Bannon was convicted by the jury after a four-day trial and his attorney vowed to appeal, calling their appellate strategy “bulletproof.” 

US District Judge Carl Nichols last month denied Bannon’s request for a new trial after he claimed, in part, that the jury instructions in his case were flawed. 

In response to the government’s filing Monday, Bannon’s attorneys asked for a suspended sentence of probation while further appeals are carried out.

“Should a person be jailed when the caselaw which sets forth the elements of the crime is outdated?” lawyer Evan Corcoran asked. “Should a person be jailed for the doing the exact same thing that was done by the highest law enforcement officers in this country, yet they received no punishment? Should a person who has spent a lifetime listening to experts – as a naval officer, investment banker, corporate executive, and Presidential advisor – be jailed for relying on the advice of his lawyers?

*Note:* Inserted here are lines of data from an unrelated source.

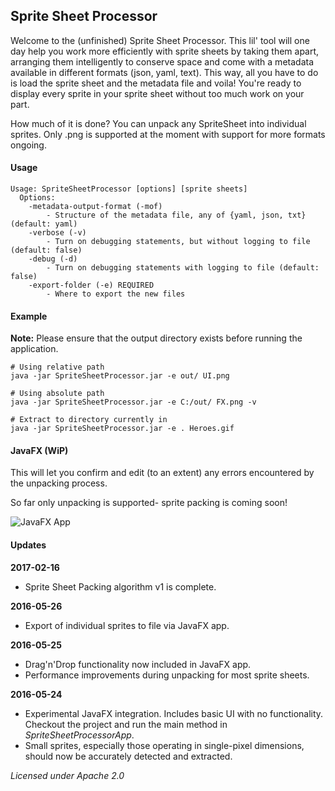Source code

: ## Sprite Sheet Processor

Welcome to the (unfinished) Sprite Sheet Processor. This lil' tool will one day help you work more efficiently with sprite sheets by taking them apart, arranging them intelligently to conserve space and come with a metadata available in different formats (json, yaml, text). This way, all you have to do is load the sprite sheet and the metadata file and voila! You're ready to display every sprite in your sprite sheet without too much work on your part.

How much of it is done? You can unpack any SpriteSheet into individual sprites. Only .png is supported at the moment with support for more formats ongoing.

#### Usage

    Usage: SpriteSheetProcessor [options] [sprite sheets]
      Options:
        -metadata-output-format (-mof)
            - Structure of the metadata file, any of {yaml, json, txt} (default: yaml)
        -verbose (-v)
            - Turn on debugging statements, but without logging to file (default: false)
        -debug (-d)
            - Turn on debugging statements with logging to file (default: false)
        -export-folder (-e) REQUIRED
            - Where to export the new files

#### Example

**Note:** Please ensure that the output directory exists before running the application.

    # Using relative path
    java -jar SpriteSheetProcessor.jar -e out/ UI.png

    # Using absolute path
    java -jar SpriteSheetProcessor.jar -e C:/out/ FX.png -v

    # Extract to directory currently in
    java -jar SpriteSheetProcessor.jar -e . Heroes.gif

#### JavaFX (WiP)

This will let you confirm and edit (to an extent) any errors encountered by the unpacking process.

So far only unpacking is supported- sprite packing is coming soon!

![JavaFX App][1]

#### Updates

**2017-02-16**

* Sprite Sheet Packing algorithm v1 is complete.

**2016-05-26**

* Export of individual sprites to file via JavaFX app.

**2016-05-25**

* Drag'n'Drop functionality now included in JavaFX app.
* Performance improvements during unpacking for most sprite sheets.

**2016-05-24**

* Experimental JavaFX integration. Includes basic UI with no functionality. Checkout the project and run the
  main method in *SpriteSheetProcessorApp*.
* Small sprites, especially those operating in single-pixel dimensions, should now be accurately detected and extracted.

*Licensed under Apache 2.0*

[1]: http://i.imgur.com/r0XSClG.png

Should a person be jailed where the prosecutor declined to prosecute others who were similarly situated – with the only difference being that this person uses their voice to express strongly held political views?

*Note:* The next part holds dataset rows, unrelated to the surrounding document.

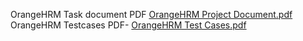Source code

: OrangeHRM Task document PDF
[OrangeHRM Project Document.pdf](https://github.com/meapurva07/OrangeHRM/files/13770188/OrangeHRM.Project.Document.pdf)
OrangeHRM Testcases PDF-
[OrangeHRM Test Cases.pdf](https://github.com/meapurva07/OrangeHRM/files/13770984/OrangeHRM.Test.Cases.pdf)
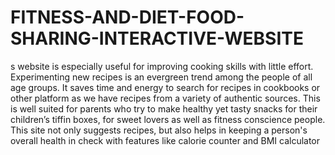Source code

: # FITNESS-AND-DIET-FOOD-SHARING-INTERACTIVE-WEBSITE
s website is especially useful for improving cooking skills with little effort. Experimenting new recipes is an evergreen trend among the people of all age groups. It saves time and energy to search for recipes in cookbooks or other platform as we have recipes from a variety of authentic sources. This is well suited for parents who try to make healthy yet tasty snacks for their children’s tiffin boxes, for sweet lovers as well as fitness conscience people. This site not only suggests recipes, but also helps in keeping a person's overall health in check with features like calorie counter and BMI calculator
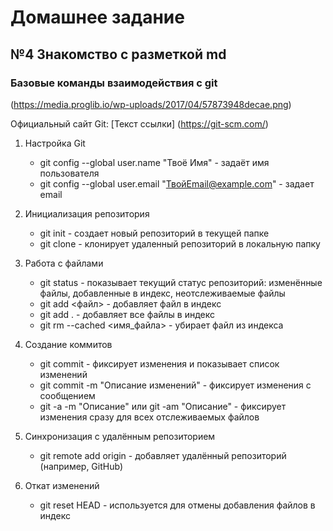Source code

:# Домашнее задание

## №4 Знакомство с разметкой md

### Базовые команды взаимодействия с git

(https://media.proglib.io/wp-uploads/2017/04/57873948decae.png)

Официальный сайт Git: [Текст ссылки] (https://git-scm.com/)

1. Настройка Git
   - git config --global user.name "Твоё Имя" - задаёт имя пользователя
   - git config --global user.email "ТвойEmail@example.com" - задает email

2. Инициализация репозитория
   - git init - создает новый репозиторий в текущей папке
   - git clone <URL> - клонирует удаленный репозиторий в локальную папку

3. Работа с файлами
   - git status - показывает текущий статус репозиторий: изменённые файлы, добавленные в индекс, неотслеживаемые файлы
   - git add <файл> - добавляет файл в индекс
   - git add . - добавляет все файлы в индекс
   - git rm --cached <имя_файла> - убирает файл из индекса

4. Создание коммитов
   - git commit - фиксирует изменения и показывает список изменений
   - git commit -m "Описание изменений" - фиксирует изменения с сообщением
   - git -a -m "Описание" или git -am "Описание" - фиксирует изменения сразу для всех отслеживаемых файлов

5. Синхронизация с удалённым репозиторием
   - git remote add origin <URL> - добавляет удалённый репозиторий (например, GitHub)

6. Откат изменений
   - git reset HEAD - используется для отмены добавления файлов в индекс
  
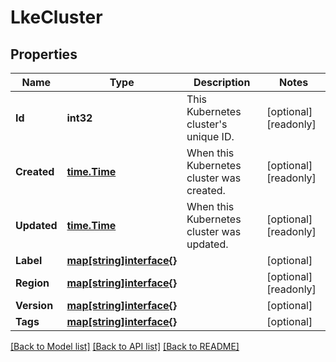 # LkeCluster

## Properties

Name | Type | Description | Notes
------------ | ------------- | ------------- | -------------
**Id** | **int32** | This Kubernetes cluster&#39;s unique ID. | [optional] [readonly] 
**Created** | [**time.Time**](time.Time.md) | When this Kubernetes cluster was created. | [optional] [readonly] 
**Updated** | [**time.Time**](time.Time.md) | When this Kubernetes cluster was updated. | [optional] [readonly] 
**Label** | [**map[string]interface{}**](map[string]interface{}.md) |  | [optional] 
**Region** | [**map[string]interface{}**](map[string]interface{}.md) |  | [optional] [readonly] 
**Version** | [**map[string]interface{}**](map[string]interface{}.md) |  | [optional] 
**Tags** | [**map[string]interface{}**](map[string]interface{}.md) |  | [optional] 

[[Back to Model list]](../README.md#documentation-for-models) [[Back to API list]](../README.md#documentation-for-api-endpoints) [[Back to README]](../README.md)


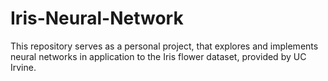 # Iris-Neural-Network
This repository serves as a personal project, that explores and implements neural networks in application to the Iris flower dataset, provided by UC Irvine.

“If the answer to any of these questions is no, then a sentence of probation is warranted … we believe that the answer to each of these questions is no,” Corcoran added.

Bannon’s sentencing will take place one year to the day after the House voted to hold him in contempt of Congress for refusing to comply with the subpoena.

The former Breitbart executive chairman will learn his fate eight days after the select committee issued Trump a similar subpoena to produce documents and testify.